The introduction of the notion of a TFS farm is another big architectural change in TFS 2010. In TFS 2008, we talked about TFS “Servers”. Even then it was a bit of a misnomer since you can install all TFS 2008 capabilities (TFS, SQL, Sharepoint, Reporting Services, …) on a single physical (or virtual) server or distribute them across multiple.
However, it gets even more flexible with TFS 2010 and as such, it’s now really awkward to talk about a TFS “server”. That said, it is still possible (and will likely be common) to install all of the TFS components on a single server.
The big changes that constitute “TFS farms” are the following:
NLB support for TFS application tiers – With TFS 2010, you can configure multiple TFS application tier machines to serve the same set of Team Project Collections. The primary purpose of NLB support is to enable a cleaner and more complete high availability story than in TFS 2008. Any application tier in the farm can fail and the farm will automatically continue to work with hardly any indication to end users of a problem. It also improves things like the operating system patching story (ATs in the farm can individually be taken offline for patching with out shutting users out of the system). And more.
Scale out for SQL data tiers – TFS 2010 now support use of as many SQL Servers as you like. Each data base can be configured to be on any SQL server and because each TPC is an independent database, this gives administrators a great deal of flexibility to manage their SQL server installations. These features can be used to load balance databases across SQL Servers, manage capacity, retire old SQL servers, etc. A project collection can easily be suspended while it is moved between SQL servers without affecting the operation of any other collections.

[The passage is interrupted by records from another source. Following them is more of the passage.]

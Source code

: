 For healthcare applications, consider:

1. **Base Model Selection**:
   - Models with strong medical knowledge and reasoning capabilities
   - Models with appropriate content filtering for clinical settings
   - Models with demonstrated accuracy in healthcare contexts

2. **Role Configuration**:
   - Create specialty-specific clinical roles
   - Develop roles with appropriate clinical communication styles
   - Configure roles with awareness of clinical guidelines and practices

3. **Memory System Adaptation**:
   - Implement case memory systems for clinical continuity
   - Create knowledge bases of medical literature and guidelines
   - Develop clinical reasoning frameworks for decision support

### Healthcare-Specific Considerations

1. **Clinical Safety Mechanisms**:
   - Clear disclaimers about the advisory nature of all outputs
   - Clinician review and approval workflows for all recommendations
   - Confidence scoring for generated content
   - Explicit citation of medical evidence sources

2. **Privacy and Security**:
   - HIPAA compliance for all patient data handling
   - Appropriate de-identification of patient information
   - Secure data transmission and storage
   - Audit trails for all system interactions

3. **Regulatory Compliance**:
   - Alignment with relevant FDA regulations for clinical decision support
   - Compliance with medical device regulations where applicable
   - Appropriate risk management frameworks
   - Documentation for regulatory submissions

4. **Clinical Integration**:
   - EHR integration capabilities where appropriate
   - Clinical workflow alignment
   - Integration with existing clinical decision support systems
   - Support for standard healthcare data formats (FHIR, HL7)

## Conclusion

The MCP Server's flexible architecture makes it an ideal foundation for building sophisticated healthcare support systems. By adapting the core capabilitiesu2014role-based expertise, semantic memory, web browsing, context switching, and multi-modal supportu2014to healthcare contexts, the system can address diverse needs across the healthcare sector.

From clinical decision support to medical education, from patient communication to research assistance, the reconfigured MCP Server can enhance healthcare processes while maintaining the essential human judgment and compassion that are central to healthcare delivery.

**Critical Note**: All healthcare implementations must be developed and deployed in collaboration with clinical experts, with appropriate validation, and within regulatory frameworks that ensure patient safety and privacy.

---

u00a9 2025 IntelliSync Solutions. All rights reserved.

Just to reiterate – you don’t have to do any of this. You can still run TFS on a single server and not have to think about multiple ATs or multiple SQL servers. You can stick with one Team Project Collection if you like.
I believe that these new capabilities will significantly change the way enterprises manage their TFS installations in the future. With Team Project Collections and TFS farms, you can create a single, arbitrarily large TFS installation. You can grow it incrementally by adding ATs and SQL Servers as needed. You can evolve it as you need to reconfigure hardware. It provides straight forward high availability. TPCs provide a complete delegation model, allowing you to provide services to different groups without them knowing about each other. TFS 2008 servers will be able to be consolidated as independent Project Collections on TFS 2010 farms.
My intent with this post was to cover the key architectural changes and concepts and not cover the specific features/benefits (but I had to touch on some of them to make it make sense). Subsequent posts will cover this from more of a feature perspective but hopefully you now have the concepts that will help it all make sense.